TB: Coach Skinner has clearly proven to be
an outstanding coach. But even the best have down years, look at UNC.

BCD: That's a good point about even UNC having a down year...and they haven't even had any sort of recruiting problems so I suppose no one is immune.

Speaking of coaching, after your playing days are behind you a good number of years from now, do you think you might want to get into coaching, or not?

TB: I'm not sure yet how I feel about coaching. If I do, I would like to work with one of my previous BC coaches who are now heads. I think I have a lot to offer though.

BCD: Recently after you departed, BC headed for the greener pastures of the ACC. What are your thoughts on the move?

TB: I think it was a great move for BC.

BCD: What ACC schools would you have liked to have played on an annual basis if you had been at BC through the ACC schedule? What teams would you miss playing the most from the Big East?

TB: I would have loved to play UNC, but that's the only team that really stands out to me. I would have missed playing Syracuse, St. Johns at The Garden, UConn, and Vill.

BCD: Okay, going to ask for four players here….explanations if you can manage it! Best player you…

1) played against in college
2) played against in the NBA
3) played against in Europe
4) played with at BC


1) Jay Will...Duke-
Very explosive multi-talented player with the best supporting cast in college basketball.

2) D-Wade...Heat-When I played against him in Chicago at hoops gym he seemed to be the most complete player that I have ever guarded. Post and perimeter game was mean, and he has great strength to go with it all. He became a different player after college.

3) Not sure 4 europe-Haven't had these same feelings about an individual player here.

4) BC-Ryan Sidney his
freshman year was a great teammate b/c he played hard and gave us a different more aggressive back court. Together we were hard to stop. I loved his energy and toughness.

BCD: Troy, I can’t tell you what a thrill it is to have had you come on. Thank you so much for your time and the interview. I know you’re in Italy today, and maybe back in the NBA at some point, but you’ll always be an Eagle to us. Go BC!

TB: Say hello to the BC fans out there 4 me. And that I will always be grateful for everything they did for me as a player/person. Go BC!



  1. Great job. Troy put BC basketball back on the map my freshman year.

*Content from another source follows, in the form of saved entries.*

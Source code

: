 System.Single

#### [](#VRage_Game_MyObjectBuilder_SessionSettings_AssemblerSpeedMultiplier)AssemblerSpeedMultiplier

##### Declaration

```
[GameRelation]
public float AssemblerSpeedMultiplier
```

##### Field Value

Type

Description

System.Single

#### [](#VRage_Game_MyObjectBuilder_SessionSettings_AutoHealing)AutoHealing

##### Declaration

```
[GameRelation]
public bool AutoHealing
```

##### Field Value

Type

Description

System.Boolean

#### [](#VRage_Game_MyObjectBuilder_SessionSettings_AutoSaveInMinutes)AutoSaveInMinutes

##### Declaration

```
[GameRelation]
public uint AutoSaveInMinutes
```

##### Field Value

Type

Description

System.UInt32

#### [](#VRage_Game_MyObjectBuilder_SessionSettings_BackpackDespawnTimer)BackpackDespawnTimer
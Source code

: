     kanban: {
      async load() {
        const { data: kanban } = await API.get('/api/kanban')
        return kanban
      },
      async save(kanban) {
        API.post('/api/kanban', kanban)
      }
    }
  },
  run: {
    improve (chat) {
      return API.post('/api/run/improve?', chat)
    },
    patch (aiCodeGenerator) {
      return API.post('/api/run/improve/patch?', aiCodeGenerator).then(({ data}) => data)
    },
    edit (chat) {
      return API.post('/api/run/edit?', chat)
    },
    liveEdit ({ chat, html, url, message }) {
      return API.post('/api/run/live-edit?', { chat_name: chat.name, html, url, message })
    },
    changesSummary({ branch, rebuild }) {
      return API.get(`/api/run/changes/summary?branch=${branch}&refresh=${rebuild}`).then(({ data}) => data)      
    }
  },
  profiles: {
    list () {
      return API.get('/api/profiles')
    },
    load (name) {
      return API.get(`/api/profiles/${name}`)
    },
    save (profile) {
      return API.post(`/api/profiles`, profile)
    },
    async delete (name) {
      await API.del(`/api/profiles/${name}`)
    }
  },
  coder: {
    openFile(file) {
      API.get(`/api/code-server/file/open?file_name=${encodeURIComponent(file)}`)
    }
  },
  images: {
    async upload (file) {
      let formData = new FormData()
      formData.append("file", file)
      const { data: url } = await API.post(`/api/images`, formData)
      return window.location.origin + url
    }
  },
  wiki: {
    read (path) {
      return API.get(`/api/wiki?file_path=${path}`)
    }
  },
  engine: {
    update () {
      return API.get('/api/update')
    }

    As for the low number theory, I don't think it's low numbers that make greatness. It's having a 1 or a 2, or both, in your number. This theory transcends sports. Think about it.

    22 - Doug Flutie
    12 - Matt Ryan
    11 - Marty Reasoner
    2 - Troy Bell
    2 - Brian Leetch
    1 - Craig Smith
    1 - Cory Schneider
    1 - John Muse

  2. Great interview, and great job BCDraft guys securing an interview like this. Troy Bell rules. Can't Deny Agbai.

  3. So fun to read this ivue--Troy Bell is a class act & took BC bball to the high bar...good work bcdraft.